Rev. Martin Luther King, Jr

Leading civil rights activist whose efforts significantly advanced equality

Reverend Martin Luther King, Jr was born on January 15, 1929, in Atlanta, Georgia.  King was the greatest leader of the Civil Rights Movement beginning in the 1950s until he was assassinated in 1968.

The impetus underlying the Civil Rights Movement, like the drive to abolish slavery and enact Reconstruction, was the belief in the First Principle of equality.   Dr. King firmly believed in this conviction and used it as his greatest weapon.

King, who preached and practiced non-violent opposition in the face of oppression, established the Southern Christian Leadership Conference in 1957, and led the struggle for equality during the Montgomery Bus Boycott.
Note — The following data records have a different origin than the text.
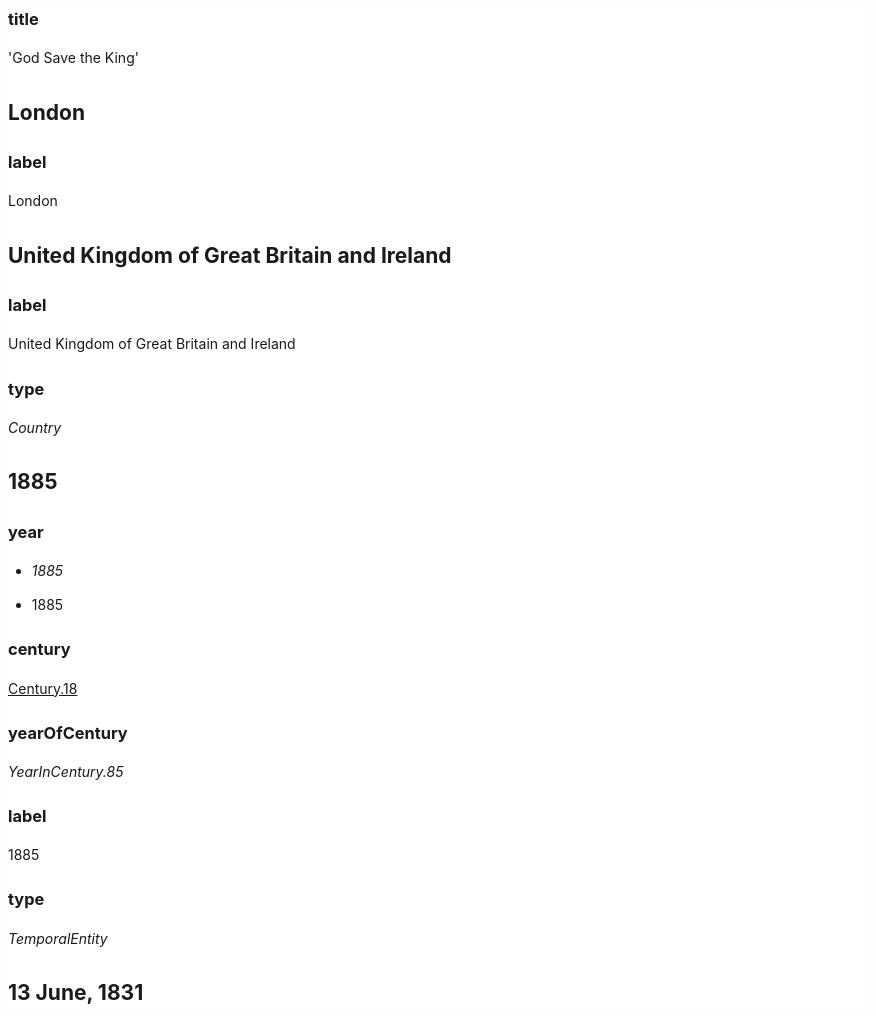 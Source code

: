 ### title


'God Save the King'

## London

### label


London

## United Kingdom of Great Britain and Ireland

### label


United Kingdom of Great Britain and Ireland

### type


*Country*

## 1885

### year

 - *1885*

 - 1885

### century


[Century.18](#Century.18)

### yearOfCentury


*YearInCentury.85*

### label


1885

### type


*TemporalEntity*

## 13 June, 1831
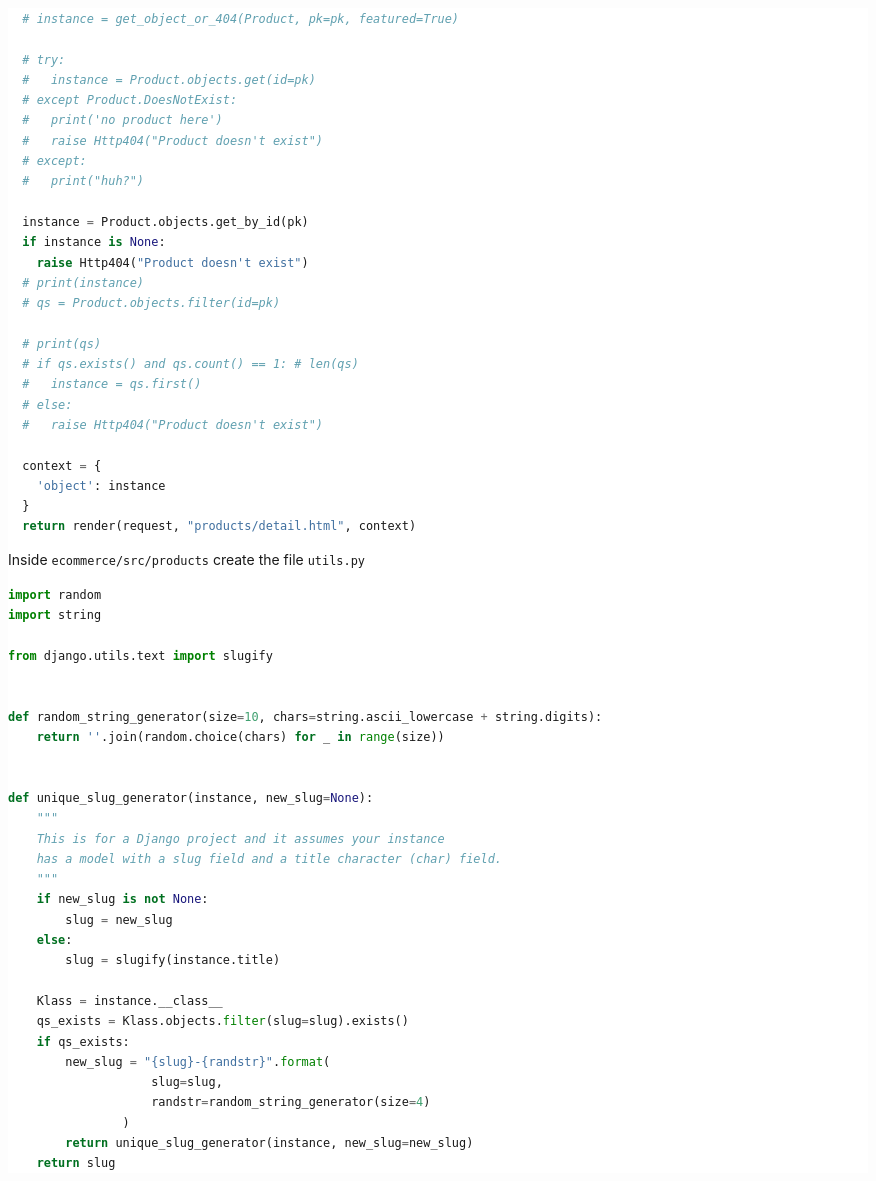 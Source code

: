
 ```python
  # instance = get_object_or_404(Product, pk=pk, featured=True)
  
  # try:
  #   instance = Product.objects.get(id=pk)
  # except Product.DoesNotExist:
  #   print('no product here')
  #   raise Http404("Product doesn't exist")
  # except:
  #   print("huh?")
    
  instance = Product.objects.get_by_id(pk)
  if instance is None:
    raise Http404("Product doesn't exist")
  # print(instance)
  # qs = Product.objects.filter(id=pk)
  
  # print(qs)
  # if qs.exists() and qs.count() == 1: # len(qs)
  #   instance = qs.first()
  # else:
  #   raise Http404("Product doesn't exist")
  
  context = {
    'object': instance
  }
  return render(request, "products/detail.html", context)
```

Inside `ecommerce/src/products` create the file `utils.py`

```python
import random
import string

from django.utils.text import slugify


def random_string_generator(size=10, chars=string.ascii_lowercase + string.digits):
    return ''.join(random.choice(chars) for _ in range(size))


def unique_slug_generator(instance, new_slug=None):
    """
    This is for a Django project and it assumes your instance 
    has a model with a slug field and a title character (char) field.
    """
    if new_slug is not None:
        slug = new_slug
    else:
        slug = slugify(instance.title)

    Klass = instance.__class__
    qs_exists = Klass.objects.filter(slug=slug).exists()
    if qs_exists:
        new_slug = "{slug}-{randstr}".format(
                    slug=slug,
                    randstr=random_string_generator(size=4)
                )
        return unique_slug_generator(instance, new_slug=new_slug)
    return slug
```
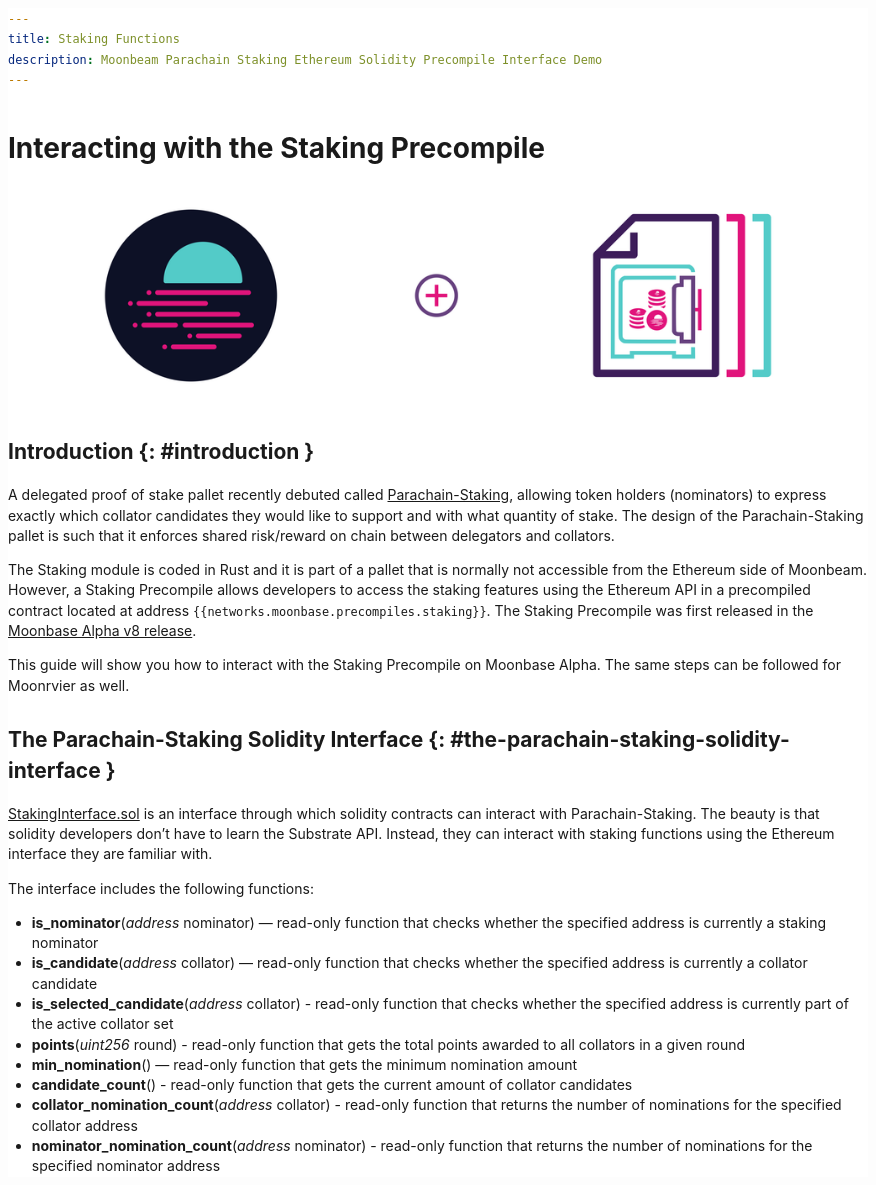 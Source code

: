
 ```yaml
---
title: Staking Functions
description: Moonbeam Parachain Staking Ethereum Solidity Precompile Interface Demo
---
```


# Interacting with the Staking Precompile

![Staking Moonbeam Banner](/images/builders/tools/precompiles/staking/staking-banner.png)

## Introduction {: #introduction } 

A delegated proof of stake pallet recently debuted called [Parachain-Staking](https://github.com/PureStake/moonbeam/tree/master/pallets/parachain-staking/src), allowing token holders (nominators) to express exactly which collator candidates they would like to support and with what quantity of stake. The design of the Parachain-Staking pallet is such that it enforces shared risk/reward on chain between delegators and collators.

The Staking module is coded in Rust and it is part of a pallet that is normally not accessible from the Ethereum side of Moonbeam. However, a Staking Precompile allows developers to access the staking features using the Ethereum API in a precompiled contract located at address `{{networks.moonbase.precompiles.staking}}`. The Staking Precompile was first released in the [Moonbase Alpha v8 release](https://moonbeam.network/announcements/testnet-upgrade-moonbase-alpha-v8/).

This guide will show you how to interact with the Staking Precompile on Moonbase Alpha. The same steps can be followed for Moonrvier as well.

## The Parachain-Staking Solidity Interface {: #the-parachain-staking-solidity-interface } 

[StakingInterface.sol](https://github.com/PureStake/moonbeam/blob/master/precompiles/parachain-staking/StakingInterface.sol) is an interface through which solidity contracts can interact with Parachain-Staking. The beauty is that solidity developers don’t have to learn the Substrate API. Instead, they can interact with staking functions using the Ethereum interface they are familiar with.

The interface includes the following functions:

 - **is_nominator**(*address* nominator) — read-only function that checks whether the specified address is currently a staking nominator
 - **is_candidate**(*address* collator) — read-only function that checks whether the specified address is currently a collator candidate
 - **is_selected_candidate**(*address* collator) - read-only function that checks whether the specified address is currently part of the active collator set
 - **points**(*uint256* round) - read-only function that gets the total points awarded to all collators in a given round
 - **min_nomination**() — read-only function that gets the minimum nomination amount
 - **candidate_count**() - read-only function that gets the current amount of collator candidates
 - **collator_nomination_count**(*address* collator) - read-only function that returns the number of nominations for the specified collator address
 - **nominator_nomination_count**(*address* nominator) - read-only function that returns the number of nominations for the specified nominator address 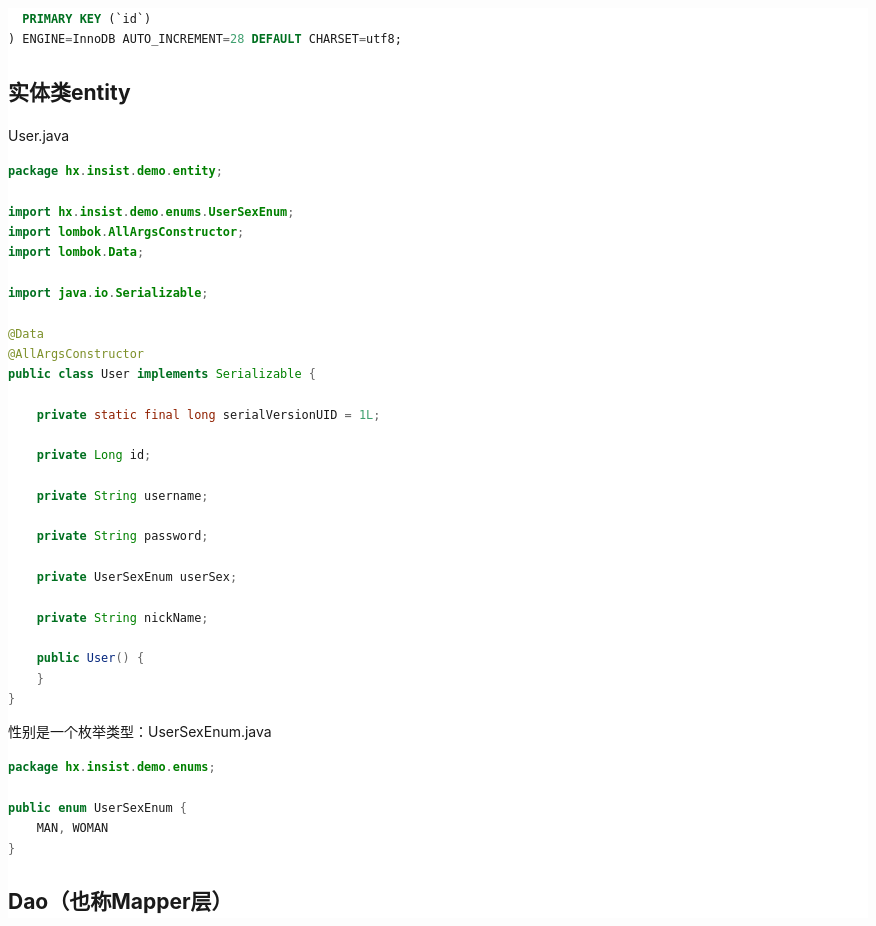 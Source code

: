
 ```sql
  PRIMARY KEY (`id`)
) ENGINE=InnoDB AUTO_INCREMENT=28 DEFAULT CHARSET=utf8;

```



## 实体类entity

User.java

```java
package hx.insist.demo.entity;

import hx.insist.demo.enums.UserSexEnum;
import lombok.AllArgsConstructor;
import lombok.Data;

import java.io.Serializable;

@Data
@AllArgsConstructor
public class User implements Serializable {

    private static final long serialVersionUID = 1L;

    private Long id;

    private String username;

    private String password;

    private UserSexEnum userSex;

    private String nickName;

    public User() {
    }
}
```

性别是一个枚举类型：UserSexEnum.java

```java
package hx.insist.demo.enums;

public enum UserSexEnum {
	MAN, WOMAN
}
```

## Dao（也称Mapper层）
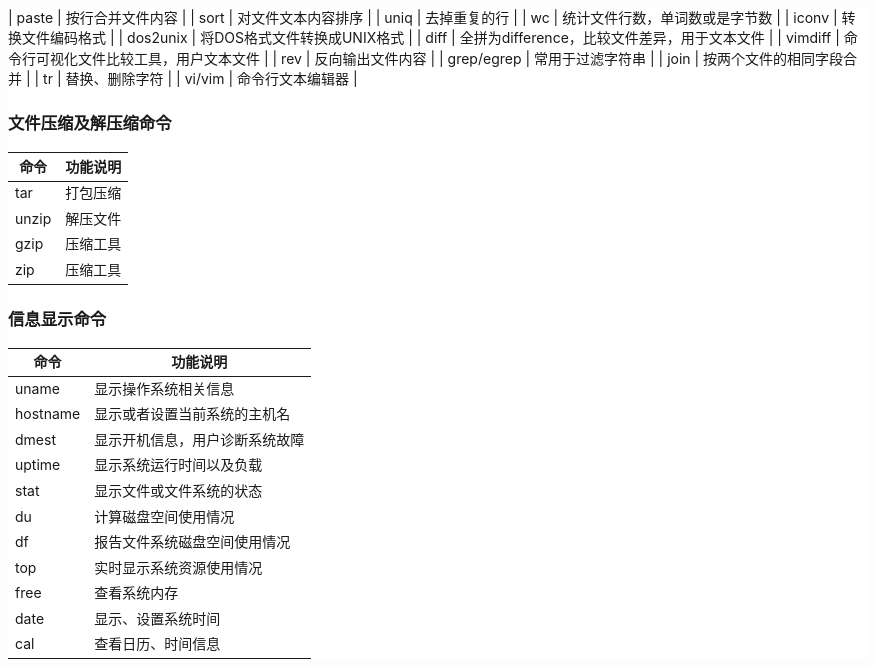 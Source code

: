 | paste      | 按行合并文件内容                                             |
| sort       | 对文件文本内容排序                                           |
| uniq       | 去掉重复的行                                                 |
| wc         | 统计文件行数，单词数或是字节数                               |
| iconv      | 转换文件编码格式                                             |
| dos2unix   | 将DOS格式文件转换成UNIX格式                                  |
| diff       | 全拼为difference，比较文件差异，用于文本文件                 |
| vimdiff    | 命令行可视化文件比较工具，用户文本文件                       |
| rev        | 反向输出文件内容                                             |
| grep/egrep | 常用于过滤字符串                                             |
| join       | 按两个文件的相同字段合并                                     |
| tr         | 替换、删除字符                                               |
| vi/vim     | 命令行文本编辑器                                             |

### 文件压缩及解压缩命令
| 命令  | 功能说明 |
| ----- | -------- |
| tar   | 打包压缩 |
| unzip | 解压文件 |
| gzip  | 压缩工具 |
| zip   | 压缩工具 |

### 信息显示命令
| 命令     | 功能说明                       |
| -------- | ------------------------------ |
| uname    | 显示操作系统相关信息           |
| hostname | 显示或者设置当前系统的主机名   |
| dmest    | 显示开机信息，用户诊断系统故障 |
| uptime   | 显示系统运行时间以及负载       |
| stat     | 显示文件或文件系统的状态       |
| du       | 计算磁盘空间使用情况           |
| df       | 报告文件系统磁盘空间使用情况   |
| top      | 实时显示系统资源使用情况       |
| free     | 查看系统内存                   |
| date     | 显示、设置系统时间             |
| cal      | 查看日历、时间信息             |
He was awarded the Nobel Peace Prize in 1964.

Writing from a jail cell in Birmingham, Alabama in 1963, he explained that the civil rights activists were “standing up for what is best in the American dream and for the sacred values in our Judaeo-Christian heritage, thereby bringing our nation back to those great wells of democracy which were dug deep by the founding fathers in their formulation of the Constitution and the Declaration of Independence.” Thus, it was natural for King, when he addressed over 200,000 supporters who had marched on Washington, D.C., to echo Thomas Jefferson, Abraham Lincoln, Frederick Douglass, in his famous and moving I Have a Dream Speech.

The efforts and Dr. King and others in the Civil Rights Movement led to the adoption of several federal civil rights acts and ground-breaking Supreme Court decisions.

King was assassinated on April 4, 1968, in Memphis, Tennessee.
For more about Dr. King and his importance to our liberties today, buy a copy of  America’s Survival Guide.

Picture:  Photograph by Dick DeMarsico (1964)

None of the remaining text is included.